**Pictures paired with source code**
****************

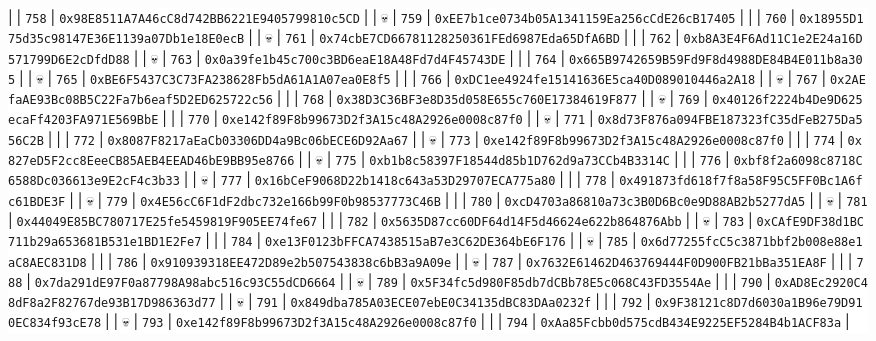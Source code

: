 |  | `758` | `0x98E8511A7A46cC8d742BB6221E9405799810c5CD` |
| 💀 | `759` | `0xEE7b1ce0734b05A1341159Ea256cCdE26cB17405` |
|  | `760` | `0x18955D175d35c98147E36E1139a07Db1e18E0ecB` |
| 💀 | `761` | `0x74cbE7CD66781128250361FEd6987Eda65DfA6BD` |
|  | `762` | `0xb8A3E4F6Ad11C1e2E24a16D571799D6E2cDfdD88` |
| 💀 | `763` | `0x0a39fe1b45c700c3BD6eaE18A48Fd7d4F45743DE` |
|  | `764` | `0x665B9742659B59Fd9F8d4988DE84B4E011b8a305` |
| 💀 | `765` | `0xBE6F5437C3C73FA238628Fb5dA61A1A07ea0E8f5` |
|  | `766` | `0xDC1ee4924fe15141636E5ca40D089010446a2A18` |
| 💀 | `767` | `0x2AEfaAE93Bc08B5C22Fa7b6eaf5D2ED625722c56` |
|  | `768` | `0x38D3C36BF3e8D35d058E655c760E17384619F877` |
| 💀 | `769` | `0x40126f2224b4De9D625ecaFf4203FA971E569BbE` |
|  | `770` | `0xe142f89F8b99673D2f3A15c48A2926e0008c87f0` |
| 💀 | `771` | `0x8d73F876a094FBE187323fC35dFeB275Da556C2B` |
|  | `772` | `0x8087F8217aEaCb03306DD4a9Bc06bECE6D92Aa67` |
| 💀 | `773` | `0xe142f89F8b99673D2f3A15c48A2926e0008c87f0` |
|  | `774` | `0x827eD5F2cc8EeeCB85AEB4EEAD46bE9BB95e8766` |
| 💀 | `775` | `0xb1b8c58397F18544d85b1D762d9a73CCb4B3314C` |
|  | `776` | `0xbf8f2a6098c8718C6588Dc036613e9E2cF4c3b33` |
| 💀 | `777` | `0x16bCeF9068D22b1418c643a53D29707ECA775a80` |
|  | `778` | `0x491873fd618f7f8a58F95C5FF0Bc1A6fc61BDE3F` |
| 💀 | `779` | `0x4E56cC6F1dF2dbc732e166b99F0b98537773C46B` |
|  | `780` | `0xcD4703a86810a73c3B0D6Bc0e9D88AB2b5277dA5` |
| 💀 | `781` | `0x44049E85BC780717E25fe5459819F905EE74fe67` |
|  | `782` | `0x5635D87cc60DF64d14F5d46624e622b864876Abb` |
| 💀 | `783` | `0xCAfE9DF38d1BC711b29a653681B531e1BD1E2Fe7` |
|  | `784` | `0xe13F0123bFFCA7438515aB7e3C62DE364bE6F176` |
| 💀 | `785` | `0x6d77255fcC5c3871bbf2b008e88e1aC8AEC831D8` |
|  | `786` | `0x910939318EE472D89e2b507543838c6bB3a9A09e` |
| 💀 | `787` | `0x7632E61462D463769444F0D900FB21bBa351EA8F` |
|  | `788` | `0x7da291dE97F0a87798A98abc516c93C55dCD6664` |
| 💀 | `789` | `0x5F34fc5d980F85db7dCBb78E5c068C43FD3554Ae` |
|  | `790` | `0xAD8Ec2920C48dF8a2F82767de93B17D986363d77` |
| 💀 | `791` | `0x849dba785A03ECE07ebE0C34135dBC83DAa0232f` |
|  | `792` | `0x9F38121c8D7d6030a1B96e79D910EC834f93cE78` |
| 💀 | `793` | `0xe142f89F8b99673D2f3A15c48A2926e0008c87f0` |
|  | `794` | `0xAa85Fcbb0d575cdB434E9225EF5284B4b1ACF83a` |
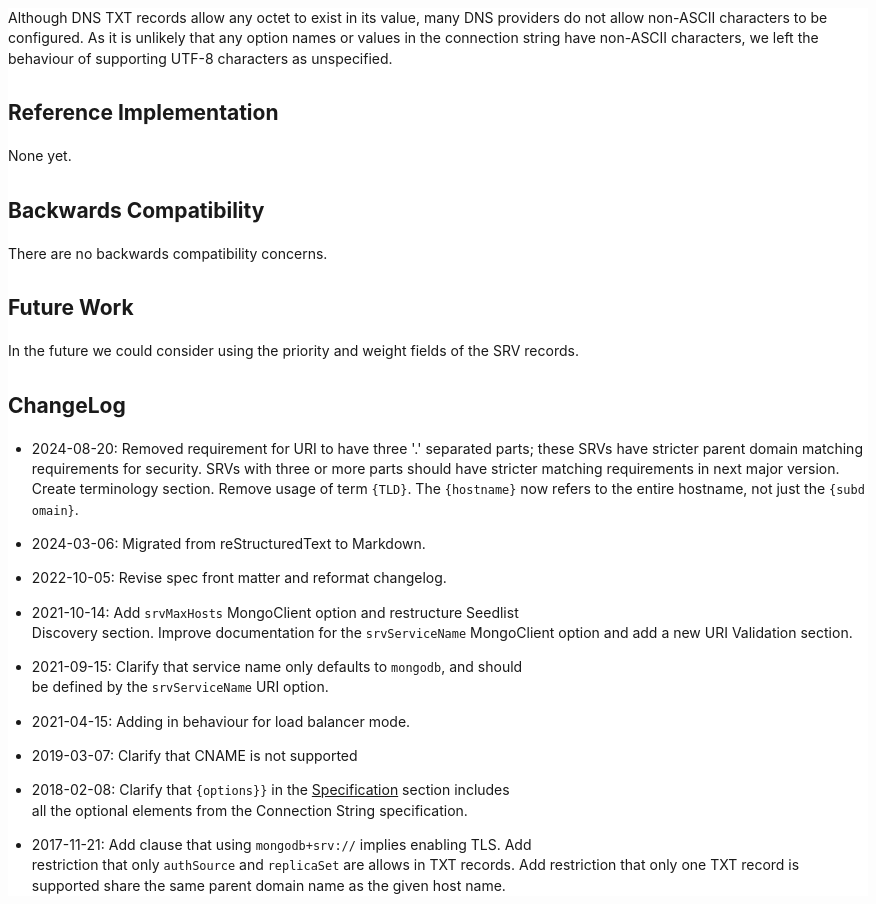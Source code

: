 Although DNS TXT records allow any octet to exist in its value, many DNS providers do not allow non-ASCII characters to
be configured. As it is unlikely that any option names or values in the connection string have non-ASCII characters, we
left the behaviour of supporting UTF-8 characters as unspecified.

## Reference Implementation

None yet.

## Backwards Compatibility

There are no backwards compatibility concerns.

## Future Work

In the future we could consider using the priority and weight fields of the SRV records.

## ChangeLog

- 2024-08-20: Removed requirement for URI to have three '.' separated parts; these SRVs have stricter parent domain
  matching requirements for security. SRVs with three or more parts should have stricter matching requirements in next
  major version. Create terminology section. Remove usage of term `{TLD}`. The `{hostname}` now refers to the entire
  hostname, not just the `{subdomain}`.

- 2024-03-06: Migrated from reStructuredText to Markdown.

- 2022-10-05: Revise spec front matter and reformat changelog.

- 2021-10-14: Add `srvMaxHosts` MongoClient option and restructure Seedlist\
  Discovery section. Improve documentation
  for the `srvServiceName` MongoClient option and add a new URI Validation section.

- 2021-09-15: Clarify that service name only defaults to `mongodb`, and should\
  be defined by the `srvServiceName` URI
  option.

- 2021-04-15: Adding in behaviour for load balancer mode.

- 2019-03-07: Clarify that CNAME is not supported

- 2018-02-08: Clarify that `{options}}` in the [Specification](#specification) section includes\
  all the optional
  elements from the Connection String specification.

- 2017-11-21: Add clause that using `mongodb+srv://` implies enabling TLS. Add\
  restriction that only `authSource` and
  `replicaSet` are allows in TXT records. Add restriction that only one TXT record is supported share the same parent
  domain name as the given host name.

****************

**What the task asks**
Take the lines above from the one containing "URI Validation section." to the one containing "- 2017-11-21: Add" and retype them exactly, both ends included, with nothing added.

**Result**
  for the `srvServiceName` MongoClient option and add a new URI Validation section.

- 2021-09-15: Clarify that service name only defaults to `mongodb`, and should\
  be defined by the `srvServiceName` URI
  option.

- 2021-04-15: Adding in behaviour for load balancer mode.

- 2019-03-07: Clarify that CNAME is not supported

- 2018-02-08: Clarify that `{options}}` in the [Specification](#specification) section includes\
  all the optional
  elements from the Connection String specification.

- 2017-11-21: Add clause that using `mongodb+srv://` implies enabling TLS. Add\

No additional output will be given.